# LISTED RECORDS
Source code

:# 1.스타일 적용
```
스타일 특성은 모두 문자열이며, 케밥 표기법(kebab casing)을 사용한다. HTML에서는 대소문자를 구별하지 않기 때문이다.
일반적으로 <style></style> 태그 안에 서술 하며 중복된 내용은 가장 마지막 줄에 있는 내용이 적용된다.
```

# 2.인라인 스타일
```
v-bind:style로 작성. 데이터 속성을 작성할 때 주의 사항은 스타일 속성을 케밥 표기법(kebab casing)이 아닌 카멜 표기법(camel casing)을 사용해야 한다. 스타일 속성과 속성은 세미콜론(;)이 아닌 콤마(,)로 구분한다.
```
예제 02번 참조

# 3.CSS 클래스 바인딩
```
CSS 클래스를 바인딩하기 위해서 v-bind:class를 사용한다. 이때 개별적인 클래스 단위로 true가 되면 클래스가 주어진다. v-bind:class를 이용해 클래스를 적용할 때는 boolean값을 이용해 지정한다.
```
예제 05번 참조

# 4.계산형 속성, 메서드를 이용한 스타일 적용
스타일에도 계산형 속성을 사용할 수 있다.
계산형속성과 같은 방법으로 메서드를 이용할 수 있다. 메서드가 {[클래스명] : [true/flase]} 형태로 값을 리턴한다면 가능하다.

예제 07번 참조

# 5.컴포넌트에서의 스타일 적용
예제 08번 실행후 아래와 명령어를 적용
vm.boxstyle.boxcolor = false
---
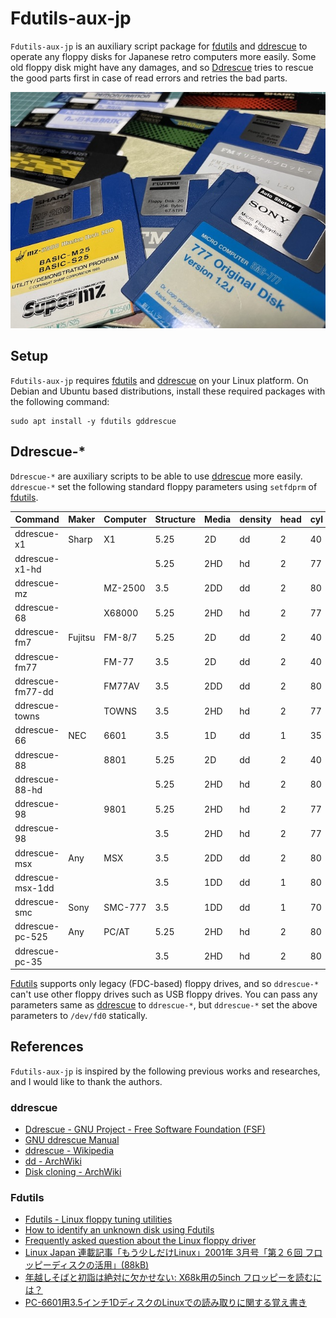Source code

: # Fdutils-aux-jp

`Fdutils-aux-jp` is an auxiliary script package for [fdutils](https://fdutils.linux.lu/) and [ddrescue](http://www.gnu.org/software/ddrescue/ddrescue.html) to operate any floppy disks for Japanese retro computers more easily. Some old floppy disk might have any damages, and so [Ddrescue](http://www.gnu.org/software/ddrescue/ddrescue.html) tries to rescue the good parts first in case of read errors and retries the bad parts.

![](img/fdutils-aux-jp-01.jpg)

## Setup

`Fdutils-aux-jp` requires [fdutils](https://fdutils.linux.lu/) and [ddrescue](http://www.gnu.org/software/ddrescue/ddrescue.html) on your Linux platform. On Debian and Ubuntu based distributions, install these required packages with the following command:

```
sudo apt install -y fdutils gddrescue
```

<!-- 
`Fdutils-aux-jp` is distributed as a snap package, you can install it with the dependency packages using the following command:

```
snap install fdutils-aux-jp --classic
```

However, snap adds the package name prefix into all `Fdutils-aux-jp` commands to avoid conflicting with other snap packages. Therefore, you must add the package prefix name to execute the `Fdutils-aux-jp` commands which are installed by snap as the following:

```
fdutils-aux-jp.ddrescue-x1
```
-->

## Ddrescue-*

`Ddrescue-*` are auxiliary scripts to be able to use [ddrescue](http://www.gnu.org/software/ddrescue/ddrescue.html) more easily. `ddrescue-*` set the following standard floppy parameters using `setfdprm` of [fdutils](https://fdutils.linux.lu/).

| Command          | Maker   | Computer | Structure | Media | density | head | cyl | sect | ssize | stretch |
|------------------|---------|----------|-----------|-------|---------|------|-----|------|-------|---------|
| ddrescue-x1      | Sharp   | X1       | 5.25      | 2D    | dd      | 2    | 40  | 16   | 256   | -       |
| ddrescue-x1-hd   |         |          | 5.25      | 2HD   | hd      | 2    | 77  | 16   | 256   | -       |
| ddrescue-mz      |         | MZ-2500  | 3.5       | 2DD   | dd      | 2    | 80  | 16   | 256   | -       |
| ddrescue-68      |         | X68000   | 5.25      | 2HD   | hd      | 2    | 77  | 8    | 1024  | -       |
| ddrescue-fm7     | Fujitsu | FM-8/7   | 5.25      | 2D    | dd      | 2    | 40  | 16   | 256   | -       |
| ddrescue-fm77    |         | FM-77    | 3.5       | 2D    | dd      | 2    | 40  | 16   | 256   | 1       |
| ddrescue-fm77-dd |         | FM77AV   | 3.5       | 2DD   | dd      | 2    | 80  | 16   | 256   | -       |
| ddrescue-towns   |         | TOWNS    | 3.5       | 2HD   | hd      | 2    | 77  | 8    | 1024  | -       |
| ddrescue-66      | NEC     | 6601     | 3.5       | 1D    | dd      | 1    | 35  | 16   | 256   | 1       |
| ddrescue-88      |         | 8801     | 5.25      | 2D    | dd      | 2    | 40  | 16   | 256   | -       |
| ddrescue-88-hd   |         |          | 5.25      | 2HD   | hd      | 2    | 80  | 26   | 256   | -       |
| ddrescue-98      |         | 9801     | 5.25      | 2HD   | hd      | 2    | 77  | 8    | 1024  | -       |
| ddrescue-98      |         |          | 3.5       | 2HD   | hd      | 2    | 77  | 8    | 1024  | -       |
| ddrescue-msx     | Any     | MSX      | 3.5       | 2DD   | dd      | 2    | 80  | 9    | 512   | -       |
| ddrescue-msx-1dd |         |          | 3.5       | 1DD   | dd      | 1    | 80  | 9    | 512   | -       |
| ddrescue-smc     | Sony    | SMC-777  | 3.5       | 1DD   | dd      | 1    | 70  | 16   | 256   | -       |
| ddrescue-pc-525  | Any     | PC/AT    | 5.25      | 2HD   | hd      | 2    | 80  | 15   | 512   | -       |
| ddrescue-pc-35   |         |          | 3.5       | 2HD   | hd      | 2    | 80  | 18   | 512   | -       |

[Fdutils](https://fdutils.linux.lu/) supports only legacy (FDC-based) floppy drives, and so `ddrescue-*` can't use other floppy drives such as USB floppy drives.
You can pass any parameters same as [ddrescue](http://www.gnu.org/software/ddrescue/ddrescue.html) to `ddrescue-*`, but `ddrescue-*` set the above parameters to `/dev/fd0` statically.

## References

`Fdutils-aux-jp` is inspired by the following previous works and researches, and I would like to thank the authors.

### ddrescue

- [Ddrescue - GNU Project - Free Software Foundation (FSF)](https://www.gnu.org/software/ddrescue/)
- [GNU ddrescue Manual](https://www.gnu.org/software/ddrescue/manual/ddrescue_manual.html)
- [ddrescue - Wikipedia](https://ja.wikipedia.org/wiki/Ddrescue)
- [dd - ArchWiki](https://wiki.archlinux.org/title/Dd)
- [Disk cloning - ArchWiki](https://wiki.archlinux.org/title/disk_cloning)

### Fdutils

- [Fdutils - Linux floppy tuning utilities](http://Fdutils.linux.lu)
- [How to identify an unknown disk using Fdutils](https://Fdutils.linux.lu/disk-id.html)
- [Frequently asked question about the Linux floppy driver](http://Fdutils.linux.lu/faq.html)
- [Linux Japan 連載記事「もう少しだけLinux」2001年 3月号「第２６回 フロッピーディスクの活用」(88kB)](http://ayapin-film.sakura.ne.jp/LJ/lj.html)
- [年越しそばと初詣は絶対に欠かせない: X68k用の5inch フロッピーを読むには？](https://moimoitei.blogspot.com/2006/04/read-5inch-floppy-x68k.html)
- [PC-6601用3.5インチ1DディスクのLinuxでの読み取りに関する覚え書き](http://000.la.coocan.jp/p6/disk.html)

# YOUR OBJECTIVE
Copy each line of the preceding data that contains the string "kebab".

# REPLY
스타일 특성은 모두 문자열이며, 케밥 표기법(kebab casing)을 사용한다. HTML에서는 대소문자를 구별하지 않기 때문이다.
v-bind:style로 작성. 데이터 속성을 작성할 때 주의 사항은 스타일 속성을 케밥 표기법(kebab casing)이 아닌 카멜 표기법(camel casing)을 사용해야 한다. 스타일 속성과 속성은 세미콜론(;)이 아닌 콤마(,)로 구분한다.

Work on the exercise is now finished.